Wednesday, April 16, 2008 2:00 AM bart

Pattern Matching in C# - Part 8

In the last handful of posts in this series we've been looking at ways to match a whole set of patterns, including:

There's not that much left to apply (meaningful) matches for (feel free to think of others of course) so from this post on, we'll change the theme and start to focus a little more on translation of pattern matches into various executable forms. So far, we've been considering interpretation and a lightweight form of compilation by invoking the lambda expression compiler of .NET 3.5. We already saw in part 3 that the overall performance of a compiled pattern match is very reasonable given the fact we're faced with more work at runtime but once parsed and compiled, execution goes amazingly fast.
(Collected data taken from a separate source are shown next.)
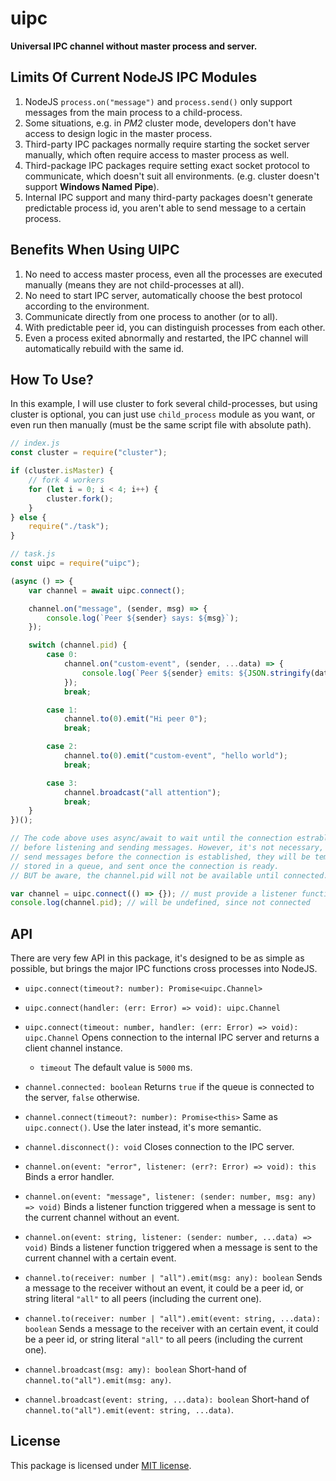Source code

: # uipc

**Universal IPC channel without master process and server.**

## Limits Of Current NodeJS IPC Modules

1. NodeJS `process.on("message")` and `process.send()` only support messages 
    from the main process to a child-process.
2. Some situations, e.g. in *PM2* cluster mode, developers don't have access to 
    design logic in the master process.
3. Third-party IPC packages normally require starting the socket server manually,
    which often require access to master process as well.
4. Third-package IPC packages require setting exact socket protocol to 
    communicate, which doesn't suit all environments. (e.g. cluster doesn't 
    support **Windows Named Pipe**).
5. Internal IPC support and many third-party packages doesn't generate 
    predictable process id, you aren't able to send message to a certain process.

## Benefits When Using UIPC

1. No need to access master process, even all the processes are executed 
    manually (means they are not child-processes at all).
2. No need to start IPC server, automatically choose the best protocol according
    to the environment.
3. Communicate directly from one process to another (or to all).
4. With predictable peer id, you can distinguish processes from each other.
5. Even a process exited abnormally and restarted, the IPC channel will 
    automatically rebuild with the same id.

## How To Use?

In this example, I will use cluster to fork several child-processes, but using 
cluster is optional, you can just use `child_process` module as you want, or 
even run then manually (must be the same script file with absolute path).

```javascript
// index.js
const cluster = require("cluster");

if (cluster.isMaster) {
    // fork 4 workers
    for (let i = 0; i < 4; i++) {
        cluster.fork();
    }
} else {
    require("./task");
}
```

```javascript
// task.js
const uipc = require("uipc");

(async () => {
    var channel = await uipc.connect();

    channel.on("message", (sender, msg) => {
        console.log(`Peer ${sender} says: ${msg}`);
    });

    switch (channel.pid) {
        case 0:
            channel.on("custom-event", (sender, ...data) => {
                console.log(`Peer ${sender} emits: ${JSON.stringify(data)}`);
            });
            break;

        case 1:
            channel.to(0).emit("Hi peer 0");
            break;

        case 2:
            channel.to(0).emit("custom-event", "hello world");
            break;

        case 3:
            channel.broadcast("all attention");
            break;
    }
})();

// The code above uses async/await to wait until the connection estrablished 
// before listening and sending messages. However, it's not necessary, you can 
// send messages before the connection is established, they will be temporarily 
// stored in a queue, and sent once the connection is ready.
// BUT be aware, the channel.pid will not be available until connected.

var channel = uipc.connect(() => {}); // must provide a listener function.
console.log(channel.pid); // will be undefined, since not connected
```

## API

There are very few API in this package, it's designed to be as simple as 
possible, but brings the major IPC functions cross processes into NodeJS.

- `uipc.connect(timeout?: number): Promise<uipc.Channel>`
- `uipc.connect(handler: (err: Error) => void): uipc.Channel`
- `uipc.connect(timeout: number, handler: (err: Error) => void): uipc.Channel`
    Opens connection to the internal IPC server and returns a client channel 
    instance.
    - `timeout` The default value is `5000` ms.

- `channel.connected: boolean` Returns `true` if the queue is connected to the 
    server, `false` otherwise.
- `channel.connect(timeout?: number): Promise<this>` Same as `uipc.connect()`. 
    Use the later instead, it's more semantic.
- `channel.disconnect(): void` Closes connection to the IPC server.
- `channel.on(event: "error", listener: (err?: Error) => void): this` Binds a 
    error handler.
- `channel.on(event: "message", listener: (sender: number, msg: any) => void)` 
    Binds a listener function triggered when a message is sent to the current 
    channel without an event.
- `channel.on(event: string, listener: (sender: number, ...data) => void)` Binds
    a listener function triggered when a message is sent to the current channel 
    with a certain event.
- `channel.to(receiver: number | "all").emit(msg: any): boolean` Sends a message
    to the receiver without an event, it could be a peer id, or string literal 
    `"all"` to all peers (including the current one).
- `channel.to(receiver: number | "all").emit(event: string, ...data): boolean` 
    Sends a message to the receiver with an certain event, it could be a peer id,
    or string literal `"all"` to all peers (including the current one).
- `channel.broadcast(msg: amy): boolean` Short-hand of 
    `channel.to("all").emit(msg: any)`.
- `channel.broadcast(event: string, ...data): boolean` Short-hand of 
    `channel.to("all").emit(event: string, ...data)`.

## License

This package is licensed under [MIT license](./LICENSE).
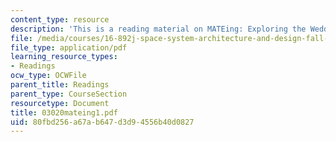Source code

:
 ```yaml
---
content_type: resource
description: 'This is a reading material on MATEing: Exploring the Wedding Tradespace.'
file: /media/courses/16-892j-space-system-architecture-and-design-fall-2004/80fbd256a67ab647d3d94556b40d0827_03020mateing1.pdf
file_type: application/pdf
learning_resource_types:
- Readings
ocw_type: OCWFile
parent_title: Readings
parent_type: CourseSection
resourcetype: Document
title: 03020mateing1.pdf
uid: 80fbd256-a67a-b647-d3d9-4556b40d0827
---
```

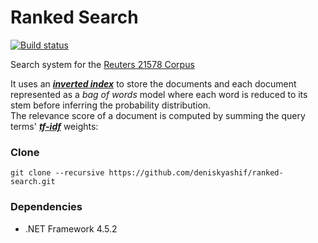 # Ranked Search

[![Build status](https://ci.appveyor.com/api/projects/status/7b7hm5wbdjffxb9d?svg=true)](https://ci.appveyor.com/project/deniskyashif/ranked-search)

Search system for the [Reuters 21578 Corpus](https://archive.ics.uci.edu/ml/datasets/Reuters-21578+Text+Categorization+Collection)  

It uses an [**_inverted index_**](http://nlp.stanford.edu/IR-book/html/htmledition/a-first-take-at-building-an-inverted-index-1.html) to store the documents and each document represented as a _bag of words_ model where each word is reduced to its stem before inferring the probability distribution.  
The relevance score of a document is computed by summing the query terms' [**_tf-idf_**](http://www.tfidf.com/) weights:  

### Clone
```
git clone --recursive https://github.com/deniskyashif/ranked-search.git
```

### Dependencies
* .NET Framework 4.5.2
So, we won't focus much on performance tuning again for now, but rather analyze the translation mechanism employed.

 

Where we're at right now

Our current form of compilation basically consists of this:

  • The Pattern<T> object aggregates pairs of match clause expression trees and match body delegates into MatchEntry objects.
  • Compilation is carried out on individual MatchEntry objects.
  • Each MatchEntry, when compiled, is turned into an efficient matcher and invoker:

    internal class MatchEntry
    {
        public LambdaExpression Match { get; set; }
        public Delegate Action { get; set; }

        public Func<object, bool> CompiledMatch { get; set; }
        public Func<object, T> CompiledInvoker { get; set; }

        internal void Compile()
        {
            ...
        }
    }

Although this works fine, we still do have some plumbing around that's looking a bit ugly. In order to match an object, we cycle through the list of MatchEntry objects and evaluate the compiled matcher. If it evaluates true, we hand off the object to the compiled invoker and return the resulting object with type T.

 

On to a more functional matcher

The interesting thing in the previous observation is a single letter: 'T'. Indeed, the pattern matcher returns an object of type T representing the result. In other words, it's a (fairly) complex function, or stated otherwise a valued expression. From this point on, it really matters what camp you're in:

  • Pattern matches as switch statements - or -
  • pattern matches as switch expressions

The latter obviously doesn't exist in C# (and many other languages of course) since switches are statements. In other words, they are used for their interesting side-effects (which might or might not set one piece of state, yielding some kind of hidden function). Switching to an expression type of switch would conceptually look like this:

int? age = switch (name)
{
    case "Bart":
        25;
        break;
    case "John":
        52;
        break;
    default:
        null;
        break;
}

It looks weird (hence the qualifier "conceptually") but here's another hypothetical form that looks more functional:

int? age = switch (name)
{
    case "Bart" => 25;
    case "John" => 52;
    default => null;
}

A similar approach could be taken for an if statement turning it into an expression:

int? age = if (name == "Bart")
    25;
else if (name == "John")
    52;
else
    null;

but if you look carefully we already have this kind of thing with the ternary operator:

int? age = (name == "Bart" ? 25 : (name == "John" ? 52 : null))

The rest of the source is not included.